* ASSIGNMENT *
Work out how many lines in the material beneath contain "Debe". Give only that number.
Start of EXCERPTED DATA
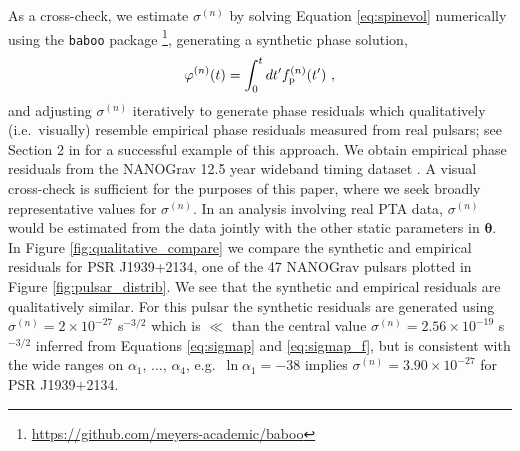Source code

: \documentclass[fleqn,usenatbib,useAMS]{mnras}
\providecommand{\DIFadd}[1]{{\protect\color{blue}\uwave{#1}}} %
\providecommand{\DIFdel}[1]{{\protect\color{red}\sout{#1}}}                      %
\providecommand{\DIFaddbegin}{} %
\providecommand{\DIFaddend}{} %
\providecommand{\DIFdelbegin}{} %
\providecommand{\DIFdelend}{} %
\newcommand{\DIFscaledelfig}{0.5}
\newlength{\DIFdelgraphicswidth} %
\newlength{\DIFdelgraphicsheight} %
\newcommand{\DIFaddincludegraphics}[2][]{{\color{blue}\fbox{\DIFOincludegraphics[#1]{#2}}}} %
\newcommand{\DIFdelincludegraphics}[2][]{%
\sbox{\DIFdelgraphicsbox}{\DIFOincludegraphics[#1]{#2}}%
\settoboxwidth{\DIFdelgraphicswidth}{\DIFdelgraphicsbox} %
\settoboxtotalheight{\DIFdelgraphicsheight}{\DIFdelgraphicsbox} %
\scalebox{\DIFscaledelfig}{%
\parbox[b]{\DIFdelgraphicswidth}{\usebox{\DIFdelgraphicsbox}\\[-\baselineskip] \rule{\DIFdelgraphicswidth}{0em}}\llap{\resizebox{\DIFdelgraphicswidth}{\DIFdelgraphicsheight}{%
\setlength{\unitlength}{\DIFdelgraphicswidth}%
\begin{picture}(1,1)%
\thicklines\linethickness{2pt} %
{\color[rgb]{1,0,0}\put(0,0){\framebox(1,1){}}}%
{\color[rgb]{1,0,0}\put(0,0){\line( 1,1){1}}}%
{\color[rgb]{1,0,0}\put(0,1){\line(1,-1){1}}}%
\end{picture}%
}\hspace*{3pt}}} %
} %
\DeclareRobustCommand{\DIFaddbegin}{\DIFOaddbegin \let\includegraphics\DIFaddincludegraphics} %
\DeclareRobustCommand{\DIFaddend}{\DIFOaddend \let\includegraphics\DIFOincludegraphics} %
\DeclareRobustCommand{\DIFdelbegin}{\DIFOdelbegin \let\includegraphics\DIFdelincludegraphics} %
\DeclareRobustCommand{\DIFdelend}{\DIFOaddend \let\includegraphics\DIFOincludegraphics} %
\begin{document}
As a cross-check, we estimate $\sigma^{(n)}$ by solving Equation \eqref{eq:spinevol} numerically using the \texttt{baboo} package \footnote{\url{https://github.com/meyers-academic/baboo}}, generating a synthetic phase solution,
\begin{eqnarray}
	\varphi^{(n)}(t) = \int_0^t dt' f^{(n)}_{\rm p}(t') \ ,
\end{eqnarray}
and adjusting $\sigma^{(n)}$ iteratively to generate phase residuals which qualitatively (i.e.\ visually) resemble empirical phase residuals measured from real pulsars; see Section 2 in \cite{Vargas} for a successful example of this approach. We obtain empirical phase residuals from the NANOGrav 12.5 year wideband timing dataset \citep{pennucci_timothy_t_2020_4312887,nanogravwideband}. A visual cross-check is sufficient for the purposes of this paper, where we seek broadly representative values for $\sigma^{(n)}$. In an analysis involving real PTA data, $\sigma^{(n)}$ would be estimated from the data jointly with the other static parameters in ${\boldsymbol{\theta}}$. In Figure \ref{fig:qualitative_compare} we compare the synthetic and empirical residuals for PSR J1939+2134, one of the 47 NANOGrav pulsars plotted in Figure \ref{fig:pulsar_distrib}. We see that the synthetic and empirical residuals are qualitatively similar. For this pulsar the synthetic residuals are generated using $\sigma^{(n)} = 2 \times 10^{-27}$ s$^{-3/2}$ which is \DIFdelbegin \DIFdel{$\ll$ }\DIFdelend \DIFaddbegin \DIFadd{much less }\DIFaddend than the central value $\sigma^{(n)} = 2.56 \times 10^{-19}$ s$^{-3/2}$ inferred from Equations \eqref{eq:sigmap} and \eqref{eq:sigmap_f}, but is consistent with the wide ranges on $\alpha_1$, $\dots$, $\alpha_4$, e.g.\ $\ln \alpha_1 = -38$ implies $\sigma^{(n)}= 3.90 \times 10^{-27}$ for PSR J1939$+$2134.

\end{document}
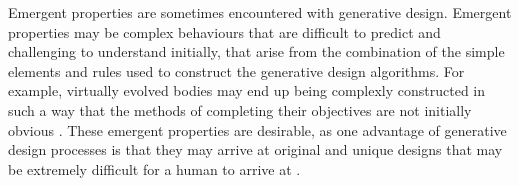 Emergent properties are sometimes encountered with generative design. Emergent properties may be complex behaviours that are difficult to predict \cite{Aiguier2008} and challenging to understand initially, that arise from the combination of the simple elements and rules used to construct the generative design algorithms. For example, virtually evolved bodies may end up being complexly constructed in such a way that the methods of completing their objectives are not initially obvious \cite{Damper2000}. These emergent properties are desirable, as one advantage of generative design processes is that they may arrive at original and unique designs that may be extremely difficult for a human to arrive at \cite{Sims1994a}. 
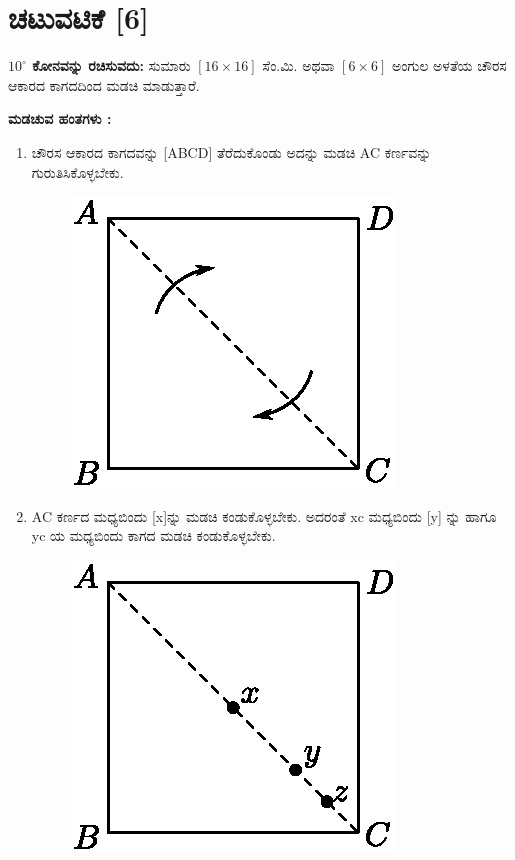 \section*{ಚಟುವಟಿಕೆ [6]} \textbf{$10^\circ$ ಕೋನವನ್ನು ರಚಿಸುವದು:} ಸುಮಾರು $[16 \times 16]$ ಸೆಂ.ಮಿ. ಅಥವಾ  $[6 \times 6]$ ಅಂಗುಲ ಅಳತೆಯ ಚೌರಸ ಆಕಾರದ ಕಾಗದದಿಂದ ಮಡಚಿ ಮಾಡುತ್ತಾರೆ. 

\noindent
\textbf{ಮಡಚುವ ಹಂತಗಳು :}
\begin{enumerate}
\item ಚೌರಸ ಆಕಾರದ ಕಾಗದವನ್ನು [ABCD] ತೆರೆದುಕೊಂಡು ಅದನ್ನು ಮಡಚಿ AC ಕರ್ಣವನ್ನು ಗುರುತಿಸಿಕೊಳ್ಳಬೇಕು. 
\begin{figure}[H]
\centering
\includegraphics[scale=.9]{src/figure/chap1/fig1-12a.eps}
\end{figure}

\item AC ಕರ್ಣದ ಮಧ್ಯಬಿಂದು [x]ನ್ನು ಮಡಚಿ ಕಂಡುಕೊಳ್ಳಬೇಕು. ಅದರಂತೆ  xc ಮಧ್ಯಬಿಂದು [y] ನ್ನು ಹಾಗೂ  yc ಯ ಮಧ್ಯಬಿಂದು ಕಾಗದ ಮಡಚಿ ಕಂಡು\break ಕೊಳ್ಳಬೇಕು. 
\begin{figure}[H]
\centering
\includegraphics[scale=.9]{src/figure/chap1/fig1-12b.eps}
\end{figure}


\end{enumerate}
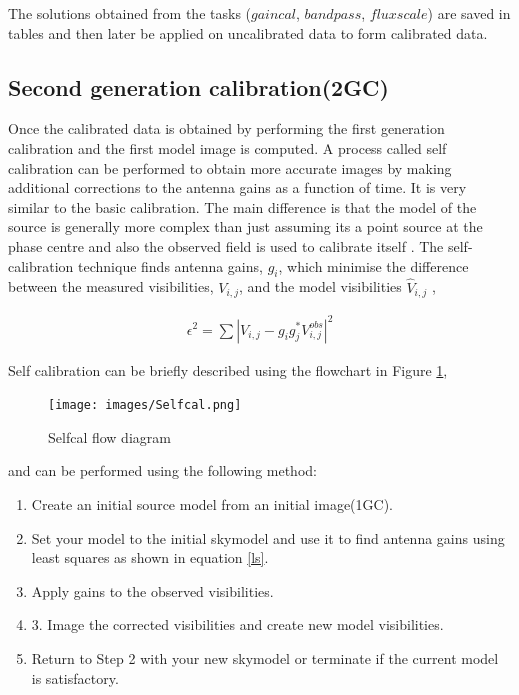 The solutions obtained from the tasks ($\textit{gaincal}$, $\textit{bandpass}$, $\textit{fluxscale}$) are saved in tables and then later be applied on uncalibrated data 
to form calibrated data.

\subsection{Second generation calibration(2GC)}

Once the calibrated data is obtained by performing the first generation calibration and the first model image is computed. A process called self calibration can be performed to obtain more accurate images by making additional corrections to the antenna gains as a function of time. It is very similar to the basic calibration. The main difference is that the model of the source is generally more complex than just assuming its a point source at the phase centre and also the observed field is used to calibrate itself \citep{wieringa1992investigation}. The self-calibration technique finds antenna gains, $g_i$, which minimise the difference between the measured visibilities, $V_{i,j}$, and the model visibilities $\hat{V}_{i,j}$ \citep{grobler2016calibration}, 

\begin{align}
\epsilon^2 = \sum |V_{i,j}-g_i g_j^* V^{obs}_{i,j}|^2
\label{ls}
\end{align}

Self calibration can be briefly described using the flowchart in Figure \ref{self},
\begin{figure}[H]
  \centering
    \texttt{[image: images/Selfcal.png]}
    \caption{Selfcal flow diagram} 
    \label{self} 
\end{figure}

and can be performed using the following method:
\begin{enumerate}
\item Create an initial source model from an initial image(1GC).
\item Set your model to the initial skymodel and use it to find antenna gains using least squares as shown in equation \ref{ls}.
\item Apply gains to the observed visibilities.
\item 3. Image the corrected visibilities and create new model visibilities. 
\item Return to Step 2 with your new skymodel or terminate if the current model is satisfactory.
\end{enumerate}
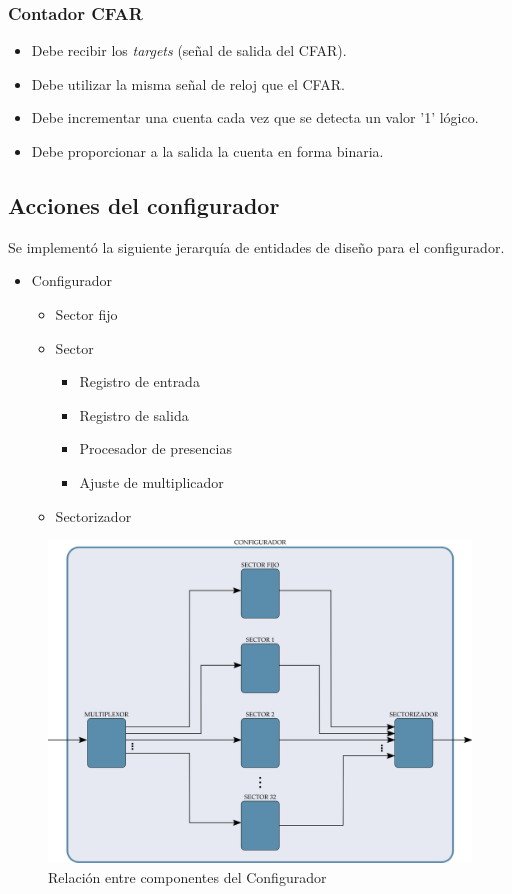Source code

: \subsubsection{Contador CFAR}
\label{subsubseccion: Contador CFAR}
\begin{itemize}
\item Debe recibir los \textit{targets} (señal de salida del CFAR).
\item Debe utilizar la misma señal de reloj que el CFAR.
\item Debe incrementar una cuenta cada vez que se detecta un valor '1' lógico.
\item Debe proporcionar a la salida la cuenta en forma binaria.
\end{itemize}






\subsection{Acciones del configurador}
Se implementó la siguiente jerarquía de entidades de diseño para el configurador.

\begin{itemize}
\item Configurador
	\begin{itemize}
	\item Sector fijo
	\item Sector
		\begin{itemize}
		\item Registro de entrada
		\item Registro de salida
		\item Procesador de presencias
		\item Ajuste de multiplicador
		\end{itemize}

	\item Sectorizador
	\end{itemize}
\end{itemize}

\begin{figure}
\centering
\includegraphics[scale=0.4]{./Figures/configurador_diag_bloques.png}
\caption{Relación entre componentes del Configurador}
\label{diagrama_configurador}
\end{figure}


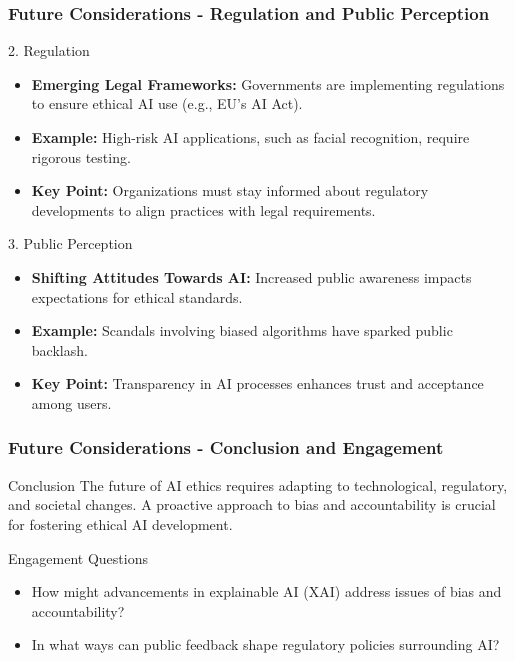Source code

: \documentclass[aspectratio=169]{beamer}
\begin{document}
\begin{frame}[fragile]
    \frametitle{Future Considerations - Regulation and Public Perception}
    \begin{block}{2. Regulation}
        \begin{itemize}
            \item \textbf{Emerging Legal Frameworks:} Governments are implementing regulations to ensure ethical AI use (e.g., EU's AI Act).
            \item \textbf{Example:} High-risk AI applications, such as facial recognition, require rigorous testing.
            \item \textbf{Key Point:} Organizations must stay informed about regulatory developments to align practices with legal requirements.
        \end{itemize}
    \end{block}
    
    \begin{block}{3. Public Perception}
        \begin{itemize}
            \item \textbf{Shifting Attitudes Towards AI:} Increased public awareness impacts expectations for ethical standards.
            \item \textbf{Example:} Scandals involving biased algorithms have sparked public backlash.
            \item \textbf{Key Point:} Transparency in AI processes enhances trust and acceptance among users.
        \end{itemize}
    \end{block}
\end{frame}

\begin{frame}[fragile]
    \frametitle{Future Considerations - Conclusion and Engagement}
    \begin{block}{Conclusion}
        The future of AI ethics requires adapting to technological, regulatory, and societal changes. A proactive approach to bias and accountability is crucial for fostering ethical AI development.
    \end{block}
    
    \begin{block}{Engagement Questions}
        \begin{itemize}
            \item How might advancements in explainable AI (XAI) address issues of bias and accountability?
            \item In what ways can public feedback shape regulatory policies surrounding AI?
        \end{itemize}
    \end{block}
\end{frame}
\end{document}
End of EXCERPTED DATA
* EXPECTED ANSWER *
4